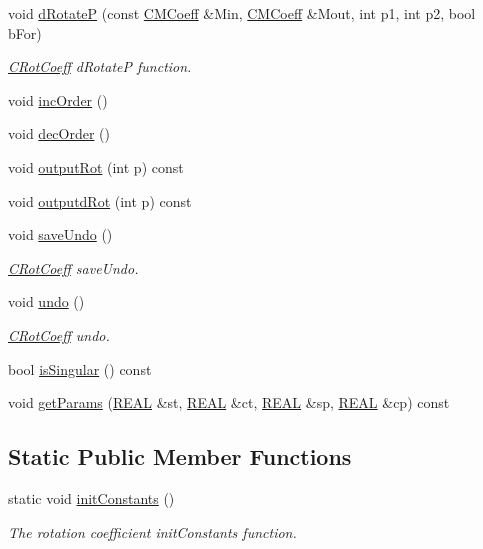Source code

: \begin{DoxyCompactItemize}
void \hyperlink{classCRotCoeff_a88d3ed40239b588e18399c549509f687}{d\-Rotate\-P} (const \hyperlink{classCMCoeff}{C\-M\-Coeff} \&Min, \hyperlink{classCMCoeff}{C\-M\-Coeff} \&Mout, int p1, int p2, bool b\-For)
\begin{DoxyCompactList}\small\item\em \hyperlink{classCRotCoeff}{C\-Rot\-Coeff} d\-Rotate\-P function. \end{DoxyCompactList}\item 
void \hyperlink{classCRotCoeff_a1416603a77ab7c9b7af515a7bad684f1}{inc\-Order} ()
\item 
void \hyperlink{classCRotCoeff_ae9fa83e941510deeda3aac1b8aecc58b}{dec\-Order} ()
\item 
void \hyperlink{classCRotCoeff_a505db8551887fabe49b0f7b6076c2060}{output\-Rot} (int p) const 
\item 
void \hyperlink{classCRotCoeff_a23dff497ccb1ca53dba01af9a27fdab8}{outputd\-Rot} (int p) const 
\item 
void \hyperlink{classCRotCoeff_acf2c3650570013fee7e54491fa1d5920}{save\-Undo} ()
\begin{DoxyCompactList}\small\item\em \hyperlink{classCRotCoeff}{C\-Rot\-Coeff} save\-Undo. \end{DoxyCompactList}\item 
void \hyperlink{classCRotCoeff_a976ea6ff504912701f549e988fd217dc}{undo} ()
\begin{DoxyCompactList}\small\item\em \hyperlink{classCRotCoeff}{C\-Rot\-Coeff} undo. \end{DoxyCompactList}\item 
bool \hyperlink{classCRotCoeff_a4668070c3eacacf17be98bc2fb348287}{is\-Singular} () const 
\item 
void \hyperlink{classCRotCoeff_a27b0198e460737ea20601fa4f0667df5}{get\-Params} (\hyperlink{util_8h_a5821460e95a0800cf9f24c38915cbbde}{R\-E\-A\-L} \&st, \hyperlink{util_8h_a5821460e95a0800cf9f24c38915cbbde}{R\-E\-A\-L} \&ct, \hyperlink{util_8h_a5821460e95a0800cf9f24c38915cbbde}{R\-E\-A\-L} \&sp, \hyperlink{util_8h_a5821460e95a0800cf9f24c38915cbbde}{R\-E\-A\-L} \&cp) const 
\end{DoxyCompactItemize}
\subsection*{Static Public Member Functions}
\begin{DoxyCompactItemize}
\item 
static void \hyperlink{classCRotCoeff_aa51371c84f373916cd8e35031b38cb52}{init\-Constants} ()
\begin{DoxyCompactList}\small\item\em The rotation coefficient init\-Constants function. \end{DoxyCompactList}\end{DoxyCompactItemize}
::::::::
== Aim of the exercise ==
The records are to be returned verbatim. Skip any picture they contain.

== Result ==
Source code

: \begin{DoxyCompactItemize}
void \hyperlink{classCRotCoeff_a88d3ed40239b588e18399c549509f687}{d\-Rotate\-P} (const \hyperlink{classCMCoeff}{C\-M\-Coeff} \&Min, \hyperlink{classCMCoeff}{C\-M\-Coeff} \&Mout, int p1, int p2, bool b\-For)
\begin{DoxyCompactList}\small\item\em \hyperlink{classCRotCoeff}{C\-Rot\-Coeff} d\-Rotate\-P function. \end{DoxyCompactList}\item 
void \hyperlink{classCRotCoeff_a1416603a77ab7c9b7af515a7bad684f1}{inc\-Order} ()
\item 
void \hyperlink{classCRotCoeff_ae9fa83e941510deeda3aac1b8aecc58b}{dec\-Order} ()
\item 
void \hyperlink{classCRotCoeff_a505db8551887fabe49b0f7b6076c2060}{output\-Rot} (int p) const 
\item 
void \hyperlink{classCRotCoeff_a23dff497ccb1ca53dba01af9a27fdab8}{outputd\-Rot} (int p) const 
\item 
void \hyperlink{classCRotCoeff_acf2c3650570013fee7e54491fa1d5920}{save\-Undo} ()
\begin{DoxyCompactList}\small\item\em \hyperlink{classCRotCoeff}{C\-Rot\-Coeff} save\-Undo. \end{DoxyCompactList}\item 
void \hyperlink{classCRotCoeff_a976ea6ff504912701f549e988fd217dc}{undo} ()
\begin{DoxyCompactList}\small\item\em \hyperlink{classCRotCoeff}{C\-Rot\-Coeff} undo. \end{DoxyCompactList}\item 
bool \hyperlink{classCRotCoeff_a4668070c3eacacf17be98bc2fb348287}{is\-Singular} () const 
\item 
void \hyperlink{classCRotCoeff_a27b0198e460737ea20601fa4f0667df5}{get\-Params} (\hyperlink{util_8h_a5821460e95a0800cf9f24c38915cbbde}{R\-E\-A\-L} \&st, \hyperlink{util_8h_a5821460e95a0800cf9f24c38915cbbde}{R\-E\-A\-L} \&ct, \hyperlink{util_8h_a5821460e95a0800cf9f24c38915cbbde}{R\-E\-A\-L} \&sp, \hyperlink{util_8h_a5821460e95a0800cf9f24c38915cbbde}{R\-E\-A\-L} \&cp) const 
\end{DoxyCompactItemize}
\subsection*{Static Public Member Functions}
\begin{DoxyCompactItemize}
\item 
static void \hyperlink{classCRotCoeff_aa51371c84f373916cd8e35031b38cb52}{init\-Constants} ()
\begin{DoxyCompactList}\small\item\em The rotation coefficient init\-Constants function. \end{DoxyCompactList}\end{DoxyCompactItemize}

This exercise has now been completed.